The about-face comes as consumer complaints about gas utilities and their marketing and billing practices remain stubbornly high. One of the most common complaints relates to fixed-price gas deals that seemingly without notice morph into contracts with prices changing each month. Gas under these variable-price arrangements can cost three times as much as fuel sold by utilities. The Citizens Utility Board, a consumer watchdog, says for the past year it’s been getting about 20 complaints monthly on this practice alone.

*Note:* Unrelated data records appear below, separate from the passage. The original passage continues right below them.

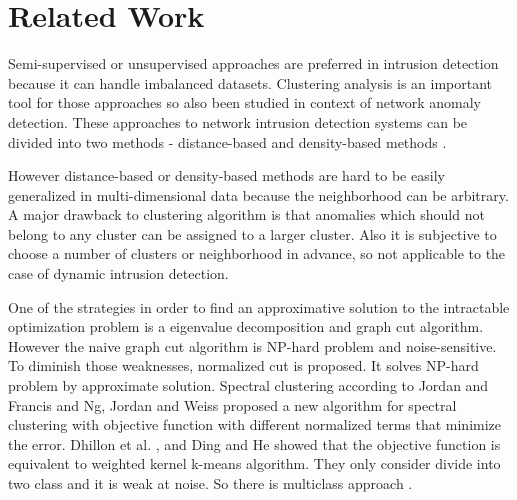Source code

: \section{Related Work}
Semi-supervised or unsupervised approaches are preferred in intrusion detection \cite{chandola09} because it can handle imbalanced datasets.
Clustering analysis is an important tool for those approaches so also been studied in context of network anomaly detection. 
These approaches to network intrusion detection systems can be divided into two methods - distance-based \cite{knorr00}\cite{ramaswamy00} and density-based methods \cite{breuning00}\cite{aggarwal01}. 

However distance-based or density-based methods are hard to be easily generalized in multi-dimensional data because the neighborhood can be arbitrary. 
A major drawback to clustering algorithm is that anomalies which should not belong to any cluster can be assigned to a larger cluster. 
Also it is subjective to choose a number of clusters or neighborhood in advance, so not applicable to the case of dynamic intrusion detection. 

One of the strategies in order to find an approximative solution to the intractable optimization problem is a eigenvalue decomposition and graph cut algorithm. 
However the naive graph cut algorithm is NP-hard problem and noise-sensitive. 
To diminish those weaknesses, normalized cut \cite{jianbo00} is proposed. 
It solves NP-hard problem by approximate solution.
Spectral clustering according to Jordan and Francis \cite{jordan04} and Ng, Jordan and Weiss \cite{ng01} proposed a new algorithm for spectral clustering with objective function with different normalized terms that minimize the error.
Dhillon et al. \cite{dhillon04}, and Ding and He \cite{cding04} showed that the objective function is equivalent to weighted kernel k-means algorithm.
They only consider divide into two class and it is weak at noise. 
So there is multiclass approach \cite{jianbo03}.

Susan Johnson, a 40-something former physician and stay-at-home mother in Lincoln Park, signed with Houston-based Spark Energy in mid-2014. The following year she noticed her gas bills were far higher than they’d been before. She called Spark and was told her fixed-price deal had been automatically renewed as a variable-price contract. She moved to terminate and go back to Peoples Gas. But it took her seven months to finalize the transition, and only after she’d called Spark Energy three times, she says.

During those seven months, she calculates she paid about $760 more than she would have with Peoples. Spark agreed to reimburse her more than $500, she says, which didn’t make her whole, but she was tired of fighting. “It was just like the worst nightmare,” she says.

Suppliers are required to notify customers when their contracts are automatically renewed, but that amounts to a mailing and two attempts to call. Often consumers ignore the mailings, thinking they’re junk mail and don’t answer the phone from an unfamiliar number.

A Spark Energy representative didn’t respond to attempts to seek comment.

But the company’s CEO, Nathan Kroeker, makes it clear how much he likes variable pricing and markets where ratepayers bear the cost of uncollectible accounts, as will be the case in Chicago. In a Nov. 10 conference call to discuss Spark’s rising earnings, he said, “Seventy percent of our revenues are in (purchase of receivables) markets. So we don’t carry any consumer risk on 70 percent of our revenues. I would like to see us have a little more variable in the portfolio over time, but that’s really a function of our renewal strategy.”

The New York Public Service Commission on Jan. 25 asked Spark to justify being allowed to continue marketing in New York state. The agency cited evidence of signing up customers without authorization and misleading marketing.

In the third quarter of 2016, Spark accounted for 10 of 67 complaints to the ICC about gas marketers, the highest of any marketer. In the second quarter, it accounted for 17 of 101 complaints, again the highest share. And in the first quarter—the coldest—Spark had 46 of 146, nearly a third of the total.

Spark has about 52,000 natural gas customers in Illinois, Michigan, Indiana and Ohio.

Even without the aid of risk-free consumer deals, gas suppliers are making inroads in Chicago. They supplied 119,709, or 16 percent, of Peoples’ household customers in Chicago at the end of 2015, up 163 percent from 45,571 two years before, according to the ICC.

With more than a third of Chicagoans living at 150 percent of what the federal government considers poverty level, consumer advocates fret that Peoples’ already high percentage of delinquent customers will grow.

Industry representatives argue that allowing suppliers to push collections to utilities reduces their costs and enables them to pass the savings to customers. Under the new ICC policy, the gas utilities also aren’t obligated to take responsibility for supplier-generated heating bills where there’s a customer dispute, at least until the dispute is resolved.

“There may be a few problems in the retail natural gas market, but it is due to marketing behavior and contractual issues that have no connection to the availability of (purchase of receivables),” Kevin Wright, president of the Illinois Competitive Energy Association, writes in an email.

Now that the commission has endorsed risk-free merchant gas sales in Chicago and the northern suburbs, will the policy be coming soon to the western and southern suburbs? Not if suburban utility Nicor has anything to say about it.

“Currently it is not in our plan to request approval of” purchase of receivables, a Nicor spokeswoman writes in an email.